» **WHAT TO WORK ON**
Transcribe all the entries that follow, leaving nothing out.

[Stored dataset items]

++++

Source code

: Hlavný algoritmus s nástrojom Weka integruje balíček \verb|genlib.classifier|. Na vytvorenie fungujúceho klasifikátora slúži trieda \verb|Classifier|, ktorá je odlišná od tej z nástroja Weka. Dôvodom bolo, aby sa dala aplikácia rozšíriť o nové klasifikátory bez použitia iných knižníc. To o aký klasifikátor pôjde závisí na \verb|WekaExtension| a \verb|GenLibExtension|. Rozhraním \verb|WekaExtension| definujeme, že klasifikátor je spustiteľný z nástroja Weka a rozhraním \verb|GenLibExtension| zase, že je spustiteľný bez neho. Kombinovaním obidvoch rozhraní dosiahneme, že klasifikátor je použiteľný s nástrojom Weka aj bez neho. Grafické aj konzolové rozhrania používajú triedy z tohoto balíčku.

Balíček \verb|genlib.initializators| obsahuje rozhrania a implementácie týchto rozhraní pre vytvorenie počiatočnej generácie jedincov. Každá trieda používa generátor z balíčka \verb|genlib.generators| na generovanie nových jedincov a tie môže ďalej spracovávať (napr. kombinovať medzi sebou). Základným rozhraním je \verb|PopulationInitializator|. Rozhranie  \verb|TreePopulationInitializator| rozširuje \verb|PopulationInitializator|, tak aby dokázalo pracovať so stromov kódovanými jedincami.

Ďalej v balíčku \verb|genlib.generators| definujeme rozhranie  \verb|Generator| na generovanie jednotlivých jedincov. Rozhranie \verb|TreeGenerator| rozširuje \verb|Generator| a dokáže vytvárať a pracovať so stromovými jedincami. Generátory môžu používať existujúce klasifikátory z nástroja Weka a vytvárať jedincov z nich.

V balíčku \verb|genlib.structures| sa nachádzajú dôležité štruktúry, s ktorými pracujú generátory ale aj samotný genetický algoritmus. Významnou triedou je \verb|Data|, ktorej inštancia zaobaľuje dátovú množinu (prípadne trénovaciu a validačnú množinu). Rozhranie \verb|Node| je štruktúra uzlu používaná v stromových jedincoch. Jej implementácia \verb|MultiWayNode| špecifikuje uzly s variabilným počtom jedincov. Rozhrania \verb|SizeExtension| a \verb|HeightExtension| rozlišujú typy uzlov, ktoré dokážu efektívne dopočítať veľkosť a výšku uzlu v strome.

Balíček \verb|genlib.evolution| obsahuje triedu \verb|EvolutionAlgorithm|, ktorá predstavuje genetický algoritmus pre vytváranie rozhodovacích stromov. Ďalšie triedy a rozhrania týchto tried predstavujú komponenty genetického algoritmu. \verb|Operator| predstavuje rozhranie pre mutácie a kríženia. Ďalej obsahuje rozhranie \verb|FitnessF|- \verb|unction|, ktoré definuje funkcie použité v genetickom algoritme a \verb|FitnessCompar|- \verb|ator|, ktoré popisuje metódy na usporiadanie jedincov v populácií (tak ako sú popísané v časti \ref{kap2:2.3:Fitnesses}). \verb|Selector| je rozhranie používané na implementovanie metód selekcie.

++++

» **ANSWER BOX**
Source code

: Hlavný algoritmus s nástrojom Weka integruje balíček \verb|genlib.classifier|. Na vytvorenie fungujúceho klasifikátora slúži trieda \verb|Classifier|, ktorá je odlišná od tej z nástroja Weka. Dôvodom bolo, aby sa dala aplikácia rozšíriť o nové klasifikátory bez použitia iných knižníc. To o aký klasifikátor pôjde závisí na \verb|WekaExtension| a \verb|GenLibExtension|. Rozhraním \verb|WekaExtension| definujeme, že klasifikátor je spustiteľný z nástroja Weka a rozhraním \verb|GenLibExtension| zase, že je spustiteľný bez neho. Kombinovaním obidvoch rozhraní dosiahneme, že klasifikátor je použiteľný s nástrojom Weka aj bez neho. Grafické aj konzolové rozhrania používajú triedy z tohoto balíčku.

Balíček \verb|genlib.initializators| obsahuje rozhrania a implementácie týchto rozhraní pre vytvorenie počiatočnej generácie jedincov. Každá trieda používa generátor z balíčka \verb|genlib.generators| na generovanie nových jedincov a tie môže ďalej spracovávať (napr. kombinovať medzi sebou). Základným rozhraním je \verb|PopulationInitializator|. Rozhranie  \verb|TreePopulationInitializator| rozširuje \verb|PopulationInitializator|, tak aby dokázalo pracovať so stromov kódovanými jedincami.

Ďalej v balíčku \verb|genlib.generators| definujeme rozhranie  \verb|Generator| na generovanie jednotlivých jedincov. Rozhranie \verb|TreeGenerator| rozširuje \verb|Generator| a dokáže vytvárať a pracovať so stromovými jedincami. Generátory môžu používať existujúce klasifikátory z nástroja Weka a vytvárať jedincov z nich.

V balíčku \verb|genlib.structures| sa nachádzajú dôležité štruktúry, s ktorými pracujú generátory ale aj samotný genetický algoritmus. Významnou triedou je \verb|Data|, ktorej inštancia zaobaľuje dátovú množinu (prípadne trénovaciu a validačnú množinu). Rozhranie \verb|Node| je štruktúra uzlu používaná v stromových jedincoch. Jej implementácia \verb|MultiWayNode| špecifikuje uzly s variabilným počtom jedincov. Rozhrania \verb|SizeExtension| a \verb|HeightExtension| rozlišujú typy uzlov, ktoré dokážu efektívne dopočítať veľkosť a výšku uzlu v strome.

Balíček \verb|genlib.evolution| obsahuje triedu \verb|EvolutionAlgorithm|, ktorá predstavuje genetický algoritmus pre vytváranie rozhodovacích stromov. Ďalšie triedy a rozhrania týchto tried predstavujú komponenty genetického algoritmu. \verb|Operator| predstavuje rozhranie pre mutácie a kríženia. Ďalej obsahuje rozhranie \verb|FitnessF|- \verb|unction|, ktoré definuje funkcie použité v genetickom algoritme a \verb|FitnessCompar|- \verb|ator|, ktoré popisuje metódy na usporiadanie jedincov v populácií (tak ako sú popísané v časti \ref{kap2:2.3:Fitnesses}). \verb|Selector| je rozhranie používané na implementovanie metód selekcie.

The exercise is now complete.